We focus on the following four covariates: RM, the average number of
rooms per dwelling; TAX, the full-value property tax (in $) per $10,000;
PTRATIO, the pupil-teacher ratio by town; and LSTAT, percentage of the
lower status of the population as in (Opsomer and
Ruppert 1998), (K. Yu and Lu 2004),
and (Wu, Yu, and Yu 2010). Following
previous studies, we take logarithmic transformations on TAX and LSTAT
and center the dependent variable medv around zero.
We use the following codes to load data from MASS and
pre-process as discussed above. We fit a single-index quantile
regression with \(\tau =
0.25,0.50,0.75\) to the data and report fitted single-index
coefficients for each variable.
library(SIQR)
#load data from MASS
library(MASS)
medv<- Boston$medv
RM <- Boston$rm
logTAX <- log(Boston$tax)
PTRATIO <- Boston$ptratio
logLSTAT <- log(Boston$lstat)
X <- cbind(RM,logTAX,PTRATIO,logLSTAT)
y0 <- medv - mean(medv)
beta0 <- NULL
tau.vec <- c(0.25,0.50,0.75)
est.coefficient <- matrix(NA, nrow = length(tau.vec), ncol = 5)

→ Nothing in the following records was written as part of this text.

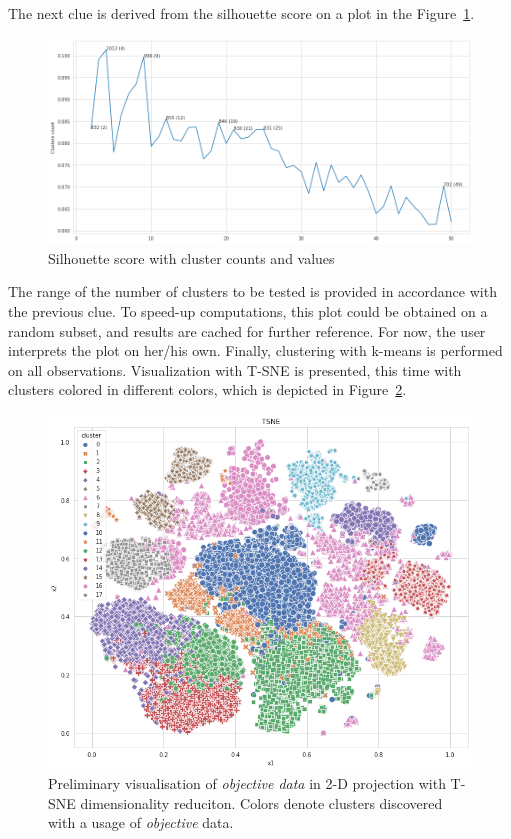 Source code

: \documentclass[
 twocolumn,
 hf,
]{ceurart}
\begin{document}
The next clue is derived from the silhouette score on a plot in the Figure~\ref{fig:silhouette}.
\begin{figure}[h!]
  \centering
  \includegraphics[width=\linewidth]{silhouette-50}
  \caption{Silhouette score with cluster counts and values}
  \label{fig:silhouette}
\end{figure}
The range of the number of clusters to be tested is provided in accordance with the previous clue.
To speed-up computations, this plot could be obtained on a random subset, and results are cached for further reference.
For now, the user interprets the plot on her/his own.
Finally, clustering with k-means is performed on all observations.
Visualization with T-SNE is presented, this time with clusters colored in different colors, which is depicted in Figure~\ref{fig:kmeans}.
\begin{figure}[h!]
  \centering
  \includegraphics[width=\linewidth]{example1-clustering-products-fashion-tex/output_59_0}
  \caption{Preliminary visualisation of \textit{objective data} in 2-D projection with T-SNE dimensionality reduciton. Colors denote clusters discovered with a usage of \textit{objective} data.}
  \label{fig:kmeans}
\end{figure}
\end{document}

est.coefficient[,1] <- tau.vec
for (i in 1:length(tau.vec)){
est <- siqr(y0,X,beta.initial = beta0, tau=tau.vec[i],maxiter = 30,tol = 1e-8)

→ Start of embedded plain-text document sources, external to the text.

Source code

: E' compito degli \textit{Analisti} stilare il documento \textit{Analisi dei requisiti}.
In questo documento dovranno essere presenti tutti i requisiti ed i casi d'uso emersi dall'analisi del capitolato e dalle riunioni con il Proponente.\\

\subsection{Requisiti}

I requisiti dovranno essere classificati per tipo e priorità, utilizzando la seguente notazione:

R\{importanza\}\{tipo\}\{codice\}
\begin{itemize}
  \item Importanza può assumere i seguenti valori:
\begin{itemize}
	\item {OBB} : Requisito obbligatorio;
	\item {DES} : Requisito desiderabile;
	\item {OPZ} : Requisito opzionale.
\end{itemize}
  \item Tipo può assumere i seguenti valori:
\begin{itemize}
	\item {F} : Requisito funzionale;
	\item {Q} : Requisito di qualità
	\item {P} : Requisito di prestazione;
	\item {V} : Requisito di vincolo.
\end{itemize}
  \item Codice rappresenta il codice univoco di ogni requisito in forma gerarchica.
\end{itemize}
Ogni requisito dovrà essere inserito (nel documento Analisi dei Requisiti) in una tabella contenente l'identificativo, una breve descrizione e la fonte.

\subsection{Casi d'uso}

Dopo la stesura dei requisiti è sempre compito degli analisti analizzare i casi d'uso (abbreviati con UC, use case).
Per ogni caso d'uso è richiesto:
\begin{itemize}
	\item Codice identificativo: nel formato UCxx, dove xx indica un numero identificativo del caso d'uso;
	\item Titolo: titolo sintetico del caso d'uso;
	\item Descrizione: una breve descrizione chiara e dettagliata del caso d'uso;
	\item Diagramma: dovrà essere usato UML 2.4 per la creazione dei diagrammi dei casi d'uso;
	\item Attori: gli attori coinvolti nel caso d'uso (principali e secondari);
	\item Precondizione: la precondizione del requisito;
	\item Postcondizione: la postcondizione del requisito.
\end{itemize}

est.coefficient[i,2:5] <- est$beta
}
colnames(est.coefficient) <- c("quantile tau",colnames(X))
est.coefficient
#> quantile tau RM logTAX PTRATIO logLSTAT
#> [1,] 0.25 0.3358285 -0.5243025 -0.06856117 -0.7795033
#> [2,] 0.50 0.3129182 -0.4294159 -0.06640472 -0.8445558
#> [3,] 0.75 0.2385613 -0.1933015 -0.07860687 -0.9484429
The estimated 0.25, 0.50, and 0.75 quantiles and their 95% pointwise
confidence bounds are plotted with the following codes and outputs.
est.tau25 <- siqr(y0,X,beta.initial = NULL, tau=0.25)

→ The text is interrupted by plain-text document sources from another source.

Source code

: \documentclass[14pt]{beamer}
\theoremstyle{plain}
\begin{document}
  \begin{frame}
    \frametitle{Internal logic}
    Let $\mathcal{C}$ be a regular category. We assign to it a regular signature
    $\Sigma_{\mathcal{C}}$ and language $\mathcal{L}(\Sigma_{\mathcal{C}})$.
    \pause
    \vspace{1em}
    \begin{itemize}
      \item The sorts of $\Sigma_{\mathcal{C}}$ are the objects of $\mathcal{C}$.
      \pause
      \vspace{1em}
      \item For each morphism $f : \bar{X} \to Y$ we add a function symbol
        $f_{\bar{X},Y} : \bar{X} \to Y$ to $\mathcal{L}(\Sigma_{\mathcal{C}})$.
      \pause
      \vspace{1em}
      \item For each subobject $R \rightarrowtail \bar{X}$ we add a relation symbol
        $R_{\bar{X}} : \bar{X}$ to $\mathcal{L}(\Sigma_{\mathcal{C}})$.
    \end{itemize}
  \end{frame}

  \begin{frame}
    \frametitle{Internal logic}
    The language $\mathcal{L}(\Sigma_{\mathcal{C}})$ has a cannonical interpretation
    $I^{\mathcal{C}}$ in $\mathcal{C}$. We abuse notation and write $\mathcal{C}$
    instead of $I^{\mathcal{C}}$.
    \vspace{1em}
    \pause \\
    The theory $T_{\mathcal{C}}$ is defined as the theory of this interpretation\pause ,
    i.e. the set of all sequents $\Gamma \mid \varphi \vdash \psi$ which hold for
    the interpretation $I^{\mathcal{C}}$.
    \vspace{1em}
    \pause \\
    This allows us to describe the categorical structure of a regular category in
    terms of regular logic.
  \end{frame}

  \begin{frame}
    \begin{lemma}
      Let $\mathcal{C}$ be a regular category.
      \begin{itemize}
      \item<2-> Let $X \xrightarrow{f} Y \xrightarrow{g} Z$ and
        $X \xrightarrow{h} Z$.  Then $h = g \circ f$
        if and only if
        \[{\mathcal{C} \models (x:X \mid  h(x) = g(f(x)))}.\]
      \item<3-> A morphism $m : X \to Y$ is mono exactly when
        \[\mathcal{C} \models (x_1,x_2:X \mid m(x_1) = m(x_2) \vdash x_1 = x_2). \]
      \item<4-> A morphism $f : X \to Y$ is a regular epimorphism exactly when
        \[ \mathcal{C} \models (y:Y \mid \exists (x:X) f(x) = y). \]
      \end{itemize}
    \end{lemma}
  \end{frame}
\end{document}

plot.siqr(est.tau25,bootstrap.interval = TRUE)
Figure 1: The R output of plot.siqr
with estimated 0.25 quantiles and the 95% pointwise confidence
bounds.
est.tau50 <- siqr(y0,X,beta.initial = NULL, tau=0.50)
plot.siqr(est.tau05,bootstrap.interval = TRUE)
Figure 2: The R output of plot.siqr
with estimated 0.50 quantiles and the 95% pointwise confidence
bounds.
est.tau75 <- siqr(y0,X,beta.initial = NULL, tau=0.75)
plot.siqr(est.tau75,bootstrap.interval = TRUE)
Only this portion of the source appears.